- Opening Delimiter -
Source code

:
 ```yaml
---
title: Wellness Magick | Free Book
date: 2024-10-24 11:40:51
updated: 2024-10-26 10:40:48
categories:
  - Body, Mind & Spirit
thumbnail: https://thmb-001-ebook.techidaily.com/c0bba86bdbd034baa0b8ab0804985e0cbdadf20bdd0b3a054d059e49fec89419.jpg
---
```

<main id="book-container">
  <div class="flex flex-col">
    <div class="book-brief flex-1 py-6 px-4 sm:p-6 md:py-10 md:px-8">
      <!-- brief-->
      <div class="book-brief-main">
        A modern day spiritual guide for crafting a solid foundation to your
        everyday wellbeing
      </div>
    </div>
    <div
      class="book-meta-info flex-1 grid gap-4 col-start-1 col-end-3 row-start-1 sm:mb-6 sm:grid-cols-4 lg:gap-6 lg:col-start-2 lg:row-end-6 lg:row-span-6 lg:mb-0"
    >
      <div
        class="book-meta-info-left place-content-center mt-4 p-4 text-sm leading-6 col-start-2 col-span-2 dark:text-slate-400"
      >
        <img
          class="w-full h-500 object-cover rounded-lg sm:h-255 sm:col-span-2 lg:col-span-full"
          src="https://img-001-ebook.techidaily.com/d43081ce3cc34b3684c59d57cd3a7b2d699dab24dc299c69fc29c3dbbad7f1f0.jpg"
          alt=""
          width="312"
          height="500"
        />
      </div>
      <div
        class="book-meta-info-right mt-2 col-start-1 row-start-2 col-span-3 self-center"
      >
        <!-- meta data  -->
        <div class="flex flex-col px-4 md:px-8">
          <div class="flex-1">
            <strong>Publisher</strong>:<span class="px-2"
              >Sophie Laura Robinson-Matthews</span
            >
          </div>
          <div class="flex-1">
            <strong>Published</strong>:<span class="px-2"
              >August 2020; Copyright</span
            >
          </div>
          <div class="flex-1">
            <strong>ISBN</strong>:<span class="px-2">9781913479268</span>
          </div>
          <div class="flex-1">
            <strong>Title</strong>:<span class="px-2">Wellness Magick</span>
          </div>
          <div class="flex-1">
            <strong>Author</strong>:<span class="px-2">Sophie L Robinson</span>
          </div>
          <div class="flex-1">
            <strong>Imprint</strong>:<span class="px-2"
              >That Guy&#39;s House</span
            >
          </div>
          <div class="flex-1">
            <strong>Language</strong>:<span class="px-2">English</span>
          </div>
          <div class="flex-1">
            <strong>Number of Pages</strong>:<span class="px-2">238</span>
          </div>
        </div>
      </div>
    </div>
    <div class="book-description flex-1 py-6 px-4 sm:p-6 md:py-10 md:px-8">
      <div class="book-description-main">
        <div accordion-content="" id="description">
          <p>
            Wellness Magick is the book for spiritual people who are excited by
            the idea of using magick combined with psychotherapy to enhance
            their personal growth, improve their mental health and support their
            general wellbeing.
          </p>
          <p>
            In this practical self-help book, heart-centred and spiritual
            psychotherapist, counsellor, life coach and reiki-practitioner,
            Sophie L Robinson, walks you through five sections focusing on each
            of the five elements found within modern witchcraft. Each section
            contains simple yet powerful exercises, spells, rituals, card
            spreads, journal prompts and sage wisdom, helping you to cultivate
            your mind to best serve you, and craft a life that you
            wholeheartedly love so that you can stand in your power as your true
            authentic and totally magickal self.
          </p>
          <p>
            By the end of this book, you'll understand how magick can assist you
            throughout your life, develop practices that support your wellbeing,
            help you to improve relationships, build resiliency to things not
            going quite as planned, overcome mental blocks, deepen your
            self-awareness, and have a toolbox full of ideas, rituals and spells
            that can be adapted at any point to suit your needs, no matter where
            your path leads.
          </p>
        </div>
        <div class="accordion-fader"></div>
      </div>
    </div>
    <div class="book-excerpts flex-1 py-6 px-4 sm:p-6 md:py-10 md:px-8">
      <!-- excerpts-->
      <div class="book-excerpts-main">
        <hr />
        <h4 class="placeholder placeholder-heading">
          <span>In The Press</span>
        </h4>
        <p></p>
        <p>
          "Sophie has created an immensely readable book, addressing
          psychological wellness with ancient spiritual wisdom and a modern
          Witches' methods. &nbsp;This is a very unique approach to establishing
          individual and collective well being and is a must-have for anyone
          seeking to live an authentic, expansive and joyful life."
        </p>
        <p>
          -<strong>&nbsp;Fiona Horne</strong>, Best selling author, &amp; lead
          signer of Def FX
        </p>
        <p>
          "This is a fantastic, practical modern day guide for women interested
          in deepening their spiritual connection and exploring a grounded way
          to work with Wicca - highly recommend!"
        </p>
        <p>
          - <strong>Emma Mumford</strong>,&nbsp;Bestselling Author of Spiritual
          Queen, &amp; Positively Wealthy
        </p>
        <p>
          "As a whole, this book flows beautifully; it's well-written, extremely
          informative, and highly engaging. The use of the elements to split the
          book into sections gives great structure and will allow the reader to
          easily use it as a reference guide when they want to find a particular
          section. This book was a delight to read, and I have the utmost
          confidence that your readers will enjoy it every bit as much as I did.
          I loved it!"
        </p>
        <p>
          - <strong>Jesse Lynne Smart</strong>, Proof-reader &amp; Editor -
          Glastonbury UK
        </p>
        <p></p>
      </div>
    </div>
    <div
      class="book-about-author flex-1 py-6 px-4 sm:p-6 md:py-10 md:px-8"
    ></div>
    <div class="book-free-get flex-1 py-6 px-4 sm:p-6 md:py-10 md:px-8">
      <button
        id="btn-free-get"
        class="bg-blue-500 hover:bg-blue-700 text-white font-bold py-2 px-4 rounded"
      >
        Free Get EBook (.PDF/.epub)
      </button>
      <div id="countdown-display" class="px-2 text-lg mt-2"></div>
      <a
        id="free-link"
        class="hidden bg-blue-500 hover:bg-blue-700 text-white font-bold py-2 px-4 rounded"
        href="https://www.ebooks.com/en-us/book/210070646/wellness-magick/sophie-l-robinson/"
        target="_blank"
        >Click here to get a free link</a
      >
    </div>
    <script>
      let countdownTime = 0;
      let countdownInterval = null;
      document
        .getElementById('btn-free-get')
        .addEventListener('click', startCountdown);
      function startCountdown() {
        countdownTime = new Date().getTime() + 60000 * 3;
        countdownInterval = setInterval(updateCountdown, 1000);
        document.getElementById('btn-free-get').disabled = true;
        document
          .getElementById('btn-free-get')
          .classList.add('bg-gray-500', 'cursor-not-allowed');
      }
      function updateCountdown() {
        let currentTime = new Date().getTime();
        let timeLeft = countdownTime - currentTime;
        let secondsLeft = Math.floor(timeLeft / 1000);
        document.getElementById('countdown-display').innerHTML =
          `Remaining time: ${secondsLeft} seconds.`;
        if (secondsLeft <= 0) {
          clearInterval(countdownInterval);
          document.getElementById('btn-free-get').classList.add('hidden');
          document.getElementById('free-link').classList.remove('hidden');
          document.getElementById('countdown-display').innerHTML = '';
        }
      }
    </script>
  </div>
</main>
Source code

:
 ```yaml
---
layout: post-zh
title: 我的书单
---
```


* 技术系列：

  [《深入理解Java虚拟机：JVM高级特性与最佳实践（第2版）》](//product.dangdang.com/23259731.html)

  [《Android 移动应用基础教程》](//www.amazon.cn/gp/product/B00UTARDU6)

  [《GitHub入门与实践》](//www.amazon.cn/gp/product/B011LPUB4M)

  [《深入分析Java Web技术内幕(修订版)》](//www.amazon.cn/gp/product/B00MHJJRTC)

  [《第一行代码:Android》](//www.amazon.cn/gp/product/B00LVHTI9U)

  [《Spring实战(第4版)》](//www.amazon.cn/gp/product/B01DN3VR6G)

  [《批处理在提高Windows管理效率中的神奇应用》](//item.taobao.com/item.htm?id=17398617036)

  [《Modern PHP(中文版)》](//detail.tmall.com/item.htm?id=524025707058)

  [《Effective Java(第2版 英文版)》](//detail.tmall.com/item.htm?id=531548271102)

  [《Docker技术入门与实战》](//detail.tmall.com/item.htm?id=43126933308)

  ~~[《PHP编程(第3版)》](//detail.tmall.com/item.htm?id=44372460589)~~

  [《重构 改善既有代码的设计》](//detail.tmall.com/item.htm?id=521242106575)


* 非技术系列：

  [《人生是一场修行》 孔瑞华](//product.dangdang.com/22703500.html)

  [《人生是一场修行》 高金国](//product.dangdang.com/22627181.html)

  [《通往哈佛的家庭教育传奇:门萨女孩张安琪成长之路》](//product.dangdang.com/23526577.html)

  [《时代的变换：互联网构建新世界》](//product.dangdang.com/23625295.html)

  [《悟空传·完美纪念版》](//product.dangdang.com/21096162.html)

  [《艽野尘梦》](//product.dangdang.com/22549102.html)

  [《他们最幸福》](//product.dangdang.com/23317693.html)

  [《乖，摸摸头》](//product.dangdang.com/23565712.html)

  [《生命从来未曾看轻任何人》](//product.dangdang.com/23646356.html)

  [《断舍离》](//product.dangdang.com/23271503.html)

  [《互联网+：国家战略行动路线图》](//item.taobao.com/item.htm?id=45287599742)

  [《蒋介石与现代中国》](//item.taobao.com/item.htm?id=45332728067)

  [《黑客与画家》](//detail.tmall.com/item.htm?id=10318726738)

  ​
- Closing Delimiter -
**WORK TO BE COMPLETED:** From the first line of the records above to the line that contains "everyday wellbeing", quote each line exactly.

**RESULT BELOW:**
Source code

:
 ```yaml
---
title: Wellness Magick | Free Book
date: 2024-10-24 11:40:51
updated: 2024-10-26 10:40:48
categories:
  - Body, Mind & Spirit
thumbnail: https://thmb-001-ebook.techidaily.com/c0bba86bdbd034baa0b8ab0804985e0cbdadf20bdd0b3a054d059e49fec89419.jpg
---
```

<main id="book-container">
  <div class="flex flex-col">
    <div class="book-brief flex-1 py-6 px-4 sm:p-6 md:py-10 md:px-8">
      <!-- brief-->
      <div class="book-brief-main">
        A modern day spiritual guide for crafting a solid foundation to your
        everyday wellbeing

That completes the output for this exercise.